La vie d’une abeille dépend de sa capacité à récolter avec succès le nectar des fleurs pour en faire du miel. Décider quelle fleur est la plus susceptible d’offrir du nectar est incroyablement difficile.
Pour bien faire les choses, il faut peser correctement les indices subtils sur le type de fleur, l’âge et l’histoire – les meilleurs indicateurs qu’une fleur peut contenir une petite goutte de nectar. Se tromper est au mieux une perte de temps, et au pire signifie une exposition à un prédateur mortel qui se cache dans les fleurs.

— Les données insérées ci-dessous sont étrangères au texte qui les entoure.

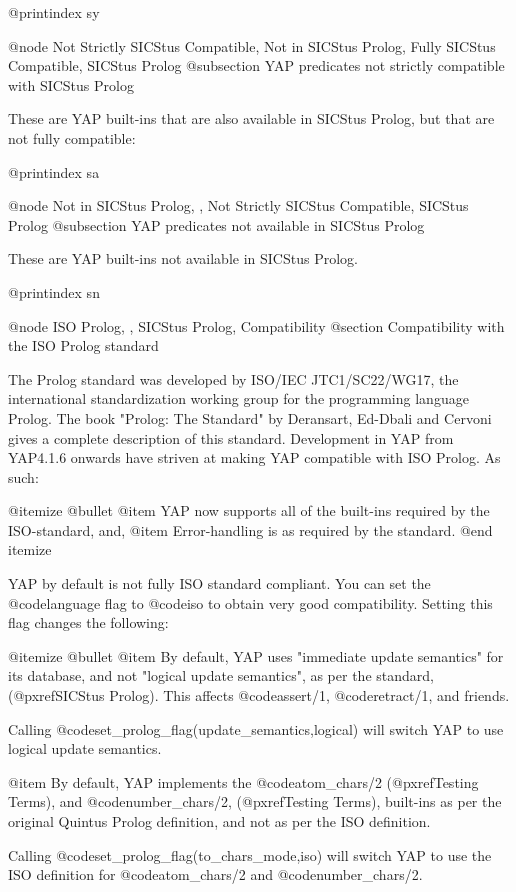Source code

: {{{{{{{{{@printindex sy

@node Not Strictly SICStus Compatible, Not in SICStus Prolog, Fully SICStus Compatible, SICStus Prolog
@subsection YAP predicates not strictly compatible with SICStus Prolog

These are YAP built-ins that are also available in SICStus Prolog, but
that are not fully compatible:

@printindex sa

@node Not in SICStus Prolog, , Not Strictly SICStus Compatible, SICStus Prolog
@subsection YAP predicates not available in SICStus Prolog

These are YAP built-ins not available in SICStus Prolog.

@printindex sn


@node ISO Prolog, , SICStus Prolog, Compatibility
@section Compatibility with the ISO Prolog standard

The Prolog standard was developed by ISO/IEC JTC1/SC22/WG17, the
international standardization working group for the programming language
Prolog. The book "Prolog: The Standard" by Deransart, Ed-Dbali and
Cervoni gives a complete description of this standard. Development in
YAP from YAP4.1.6 onwards have striven at making YAP
compatible with ISO Prolog. As such:

@itemize @bullet
@item   YAP now supports all of the built-ins required by the
ISO-standard, and,
@item   Error-handling is as required by the standard.
@end itemize

YAP by default is not fully ISO standard compliant. You can set the 
@code{language} flag to @code{iso} to obtain very good
compatibility. Setting this flag changes the following:

@itemize @bullet
@item By default, YAP uses "immediate update semantics" for its
database, and not "logical update semantics", as per the standard,
(@pxref{SICStus Prolog}). This affects @code{assert/1},
@code{retract/1}, and friends.

Calling @code{set_prolog_flag(update_semantics,logical)} will switch
YAP to use logical update semantics.

@item By default, YAP implements the @code{atom_chars/2}
(@pxref{Testing Terms}), and @code{number_chars/2}, (@pxref{Testing
Terms}), built-ins as per the original Quintus Prolog definition, and
not as per the ISO definition.

Calling @code{set_prolog_flag(to_chars_mode,iso)} will switch
YAP to use the ISO definition for
@code{atom_chars/2} and @code{number_chars/2}.

}}}}}}}}}
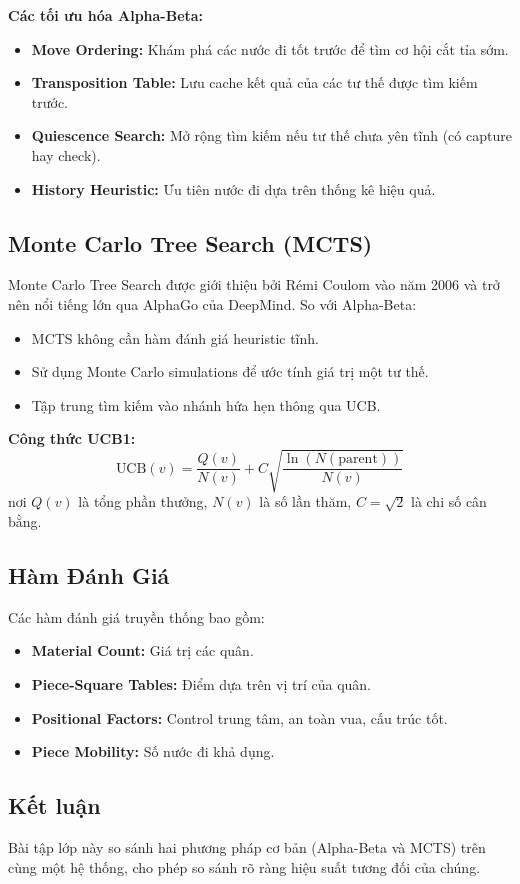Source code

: \textbf{Các tối ưu hóa Alpha-Beta:}
\begin{itemize}
    \item \textbf{Move Ordering:} Khám phá các nước đi tốt trước để tìm cơ hội cắt tỉa sớm.
    \item \textbf{Transposition Table:} Lưu cache kết quả của các tư thế được tìm kiếm trước.
    \item \textbf{Quiescence Search:} Mở rộng tìm kiếm nếu tư thế chưa yên tĩnh (có capture hay check).
    \item \textbf{History Heuristic:} Ưu tiên nước đi dựa trên thống kê hiệu quả.
\end{itemize}

\subsection{Monte Carlo Tree Search (MCTS)}
Monte Carlo Tree Search được giới thiệu bởi Rémi Coulom vào năm 2006 và trở nên nổi tiếng lớn qua AlphaGo của DeepMind. So với Alpha-Beta:
\begin{itemize}
    \item MCTS không cần hàm đánh giá heuristic tĩnh.
    \item Sử dụng Monte Carlo simulations để ước tính giá trị một tư thế.
    \item Tập trung tìm kiếm vào nhánh hứa hẹn thông qua UCB.
\end{itemize}

\textbf{Công thức UCB1:}
$$\text{UCB}(v) = \frac{Q(v)}{N(v)} + C\sqrt{\frac{\ln(N(\text{parent}))}{N(v)}}$$
nơi $Q(v)$ là tổng phần thưởng, $N(v)$ là số lần thăm, $C = \sqrt{2}$ là chi số cân bằng.

\subsection{Hàm Đánh Giá}
Các hàm đánh giá truyền thống bao gồm:
\begin{itemize}
    \item \textbf{Material Count:} Giá trị các quân.
    \item \textbf{Piece-Square Tables:} Điểm dựa trên vị trí của quân.
    \item \textbf{Positional Factors:} Control trung tâm, an toàn vua, cấu trúc tốt.
    \item \textbf{Piece Mobility:} Số nước đi khả dụng.
\end{itemize}

\subsection{Kết luận}
Bài tập lớp này so sánh hai phương pháp cơ bản (Alpha-Beta và MCTS) trên cùng một hệ thống, cho phép so sánh rõ ràng hiệu suất tương đối của chúng.
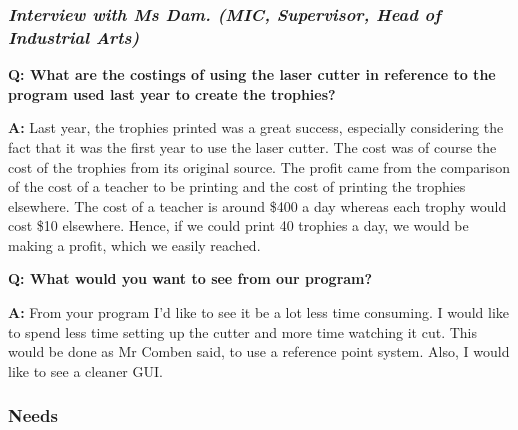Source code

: \documentclass[oneside,openany,11pt,a4paper]{report}
\newenvironment{qanda}{\setlength{\parindent}{0pt}}{\bigskip}
\newcommand{\Q}{\bigskip\bfseries Q: }
\newcommand{\A}{\par\textbf{A:} \normalfont}
\begin{document}
\subsubsection{\textit{Interview with Ms Dam. (MIC, Supervisor, Head of Industrial Arts)}}
\begin{qanda}
\Q What are the costings of using the laser cutter in reference to the program used last year to create the trophies?
\A Last year, the trophies printed was a great success, especially considering the fact that it was the first year to use the laser cutter. The cost was of course the cost of the trophies from its original source. The profit came from the comparison of the cost of a teacher to be printing and the cost of printing the trophies elsewhere. The cost of a teacher is around \$400 a day whereas each trophy would cost \$10 elsewhere. Hence, if we could print 40 trophies a day, we would be making a profit, which we easily reached.

\Q What would you want to see from our program?
\A From your program I’d like to see it be a lot less time consuming. I would like to spend less time setting up the cutter and more time watching it cut. This would be done as Mr Comben said, to use a reference point system. Also, I would like to see a cleaner GUI.
\end{qanda}

\subsubsection{Needs}
\end{document}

Dans une nouvelle étude publiée aujourd’hui dans eVie notre équipe rapporte comment les abeilles prennent ces décisions complexes.
Un champ de fleurs artificielles
Nous avons défié les abeilles avec un champ de fleurs artificielles faites de disques de carton colorés, chacun offrant une infime goutte de sirop de sucre. Les « fleurs » de différentes couleurs variaient dans leur probabilité d’offrir du sucre, et différaient également dans la façon dont les abeilles pouvaient juger si la fausse fleur offrait ou non une récompense.
Nous avons mis de minuscules marques de peinture inoffensives sur le dos de chaque abeille et filmé chaque visite d’une abeille sur le bouquet de fleurs. Nous avons ensuite utilisé la vision par ordinateur et l’apprentissage automatique pour extraire automatiquement la position et la trajectoire de vol de l’abeille. À partir de ces informations, nous avons pu évaluer et chronométrer précisément chaque décision prise par les abeilles.
Nous avons constaté que les abeilles ont très vite appris à identifier les fleurs les plus gratifiantes. Ils ont rapidement évalué s’ils devaient accepter ou rejeter une fleur, mais curieusement, leurs choix corrects étaient en moyenne plus rapides (0,6 seconde) que leurs choix incorrects (1,2 seconde).
C’est le contraire de ce à quoi nous nous attendions.
Habituellement, chez les animaux – et même dans les systèmes artificiels – une décision précise prend plus de temps qu’une décision inexacte. C’est appelé le compromis vitesse-précision.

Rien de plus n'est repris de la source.